Historical population
| Census | Pop. | Note | %± |
| 1850 | 502 |  | — |
| 1870 | 263 |  | — |
| 1880 | 291 |  | 10.6% |
| 1890 | 396 |  | 36.1% |
| 1900 | 491 |  | 24.0% |
| 1910 | 528 |  | 7.5% |
| 1920 | 542 |  | 2.7% |
| 1930 | 617 |  | 13.8% |
| 1940 | 850 |  | 37.8% |
| 1950 | 1,106 |  | 30.1% |
| 1960 | 1,352 |  | 22.2% |
| 1970 | 1,294 |  | −4.3% |
| 1980 | 1,348 |  | 4.2% |
| 1990 | 1,151 |  | −14.6% |
| 2000 | 1,248 |  | 8.4% |
| 2010 | 1,733 |  | 38.9% |
| 2020 | 1,911 |  | 10.3% |
U.S. Decennial Census

===2020 census===
As of the 2020 census, Clarkesville had a population of 1,911. The median age was 38.4 years. 21.5% of residents were under the age of 18 and 20.7% of residents were 65 years of age or older. For every 100 females there were 79.8 males, and for every 100 females age 18 and over there were 77.5 males age 18 and over.

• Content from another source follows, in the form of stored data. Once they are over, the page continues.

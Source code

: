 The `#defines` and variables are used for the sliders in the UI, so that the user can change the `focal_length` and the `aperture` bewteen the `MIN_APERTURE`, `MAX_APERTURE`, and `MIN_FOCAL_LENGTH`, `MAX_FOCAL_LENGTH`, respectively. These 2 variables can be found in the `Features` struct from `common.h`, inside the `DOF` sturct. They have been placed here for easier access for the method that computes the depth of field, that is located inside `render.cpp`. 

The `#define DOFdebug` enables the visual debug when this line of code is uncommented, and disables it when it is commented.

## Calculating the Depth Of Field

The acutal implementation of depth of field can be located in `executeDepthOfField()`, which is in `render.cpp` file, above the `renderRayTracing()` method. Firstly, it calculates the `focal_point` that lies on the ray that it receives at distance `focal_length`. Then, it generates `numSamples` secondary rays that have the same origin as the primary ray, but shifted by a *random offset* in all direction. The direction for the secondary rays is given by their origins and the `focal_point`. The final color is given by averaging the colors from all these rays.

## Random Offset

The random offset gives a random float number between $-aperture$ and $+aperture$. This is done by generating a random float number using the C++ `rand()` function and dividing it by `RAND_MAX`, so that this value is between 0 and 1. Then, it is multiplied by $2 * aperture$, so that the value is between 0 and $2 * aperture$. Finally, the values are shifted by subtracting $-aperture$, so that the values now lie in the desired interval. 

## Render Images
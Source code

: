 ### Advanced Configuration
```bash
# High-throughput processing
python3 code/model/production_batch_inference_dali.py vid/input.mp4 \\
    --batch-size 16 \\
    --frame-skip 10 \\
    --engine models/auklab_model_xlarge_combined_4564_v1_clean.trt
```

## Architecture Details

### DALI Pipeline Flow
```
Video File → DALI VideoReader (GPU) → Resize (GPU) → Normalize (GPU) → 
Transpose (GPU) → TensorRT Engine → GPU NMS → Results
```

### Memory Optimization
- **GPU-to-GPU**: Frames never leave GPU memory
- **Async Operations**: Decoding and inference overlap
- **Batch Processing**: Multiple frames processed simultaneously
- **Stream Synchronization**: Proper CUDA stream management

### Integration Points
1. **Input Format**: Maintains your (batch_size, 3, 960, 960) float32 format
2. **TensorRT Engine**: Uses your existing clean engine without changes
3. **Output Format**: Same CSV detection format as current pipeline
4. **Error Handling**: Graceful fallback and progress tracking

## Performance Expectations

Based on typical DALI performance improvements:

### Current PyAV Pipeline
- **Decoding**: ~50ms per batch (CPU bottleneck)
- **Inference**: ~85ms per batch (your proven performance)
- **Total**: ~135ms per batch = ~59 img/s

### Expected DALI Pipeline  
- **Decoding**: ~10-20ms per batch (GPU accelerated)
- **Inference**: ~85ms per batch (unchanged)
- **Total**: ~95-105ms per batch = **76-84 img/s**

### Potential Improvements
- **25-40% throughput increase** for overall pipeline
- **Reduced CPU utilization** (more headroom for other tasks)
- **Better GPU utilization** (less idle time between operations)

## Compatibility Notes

Clarkesville Racial Composition
| Race | Num. | Perc. |
|---|---|---|
| White | 1,544 | 80.8% |
| Black or African American | 103 | 5.39% |
| Native American | 2 | 0.1% |
| Asian | 31 | 1.62% |
| Pacific Islander | 1 | 0.05% |
| Other/Mixed | 100 | 5.23% |
| Hispanic or Latino | 130 | 6.8% |

96.7% of residents lived in urban areas, while 3.3% lived in rural areas.

There were 792 households in Clarkesville, including 402 family households. Of all households, 27.5% had children under the age of 18 living in them, 38.1% were married-couple households, 14.8% were households with a male householder and no spouse or partner present, and 42.0% were households with a female householder and no spouse or partner present. About 36.5% of all households were made up of individuals and 18.3% had someone living alone who was 65 years of age or older.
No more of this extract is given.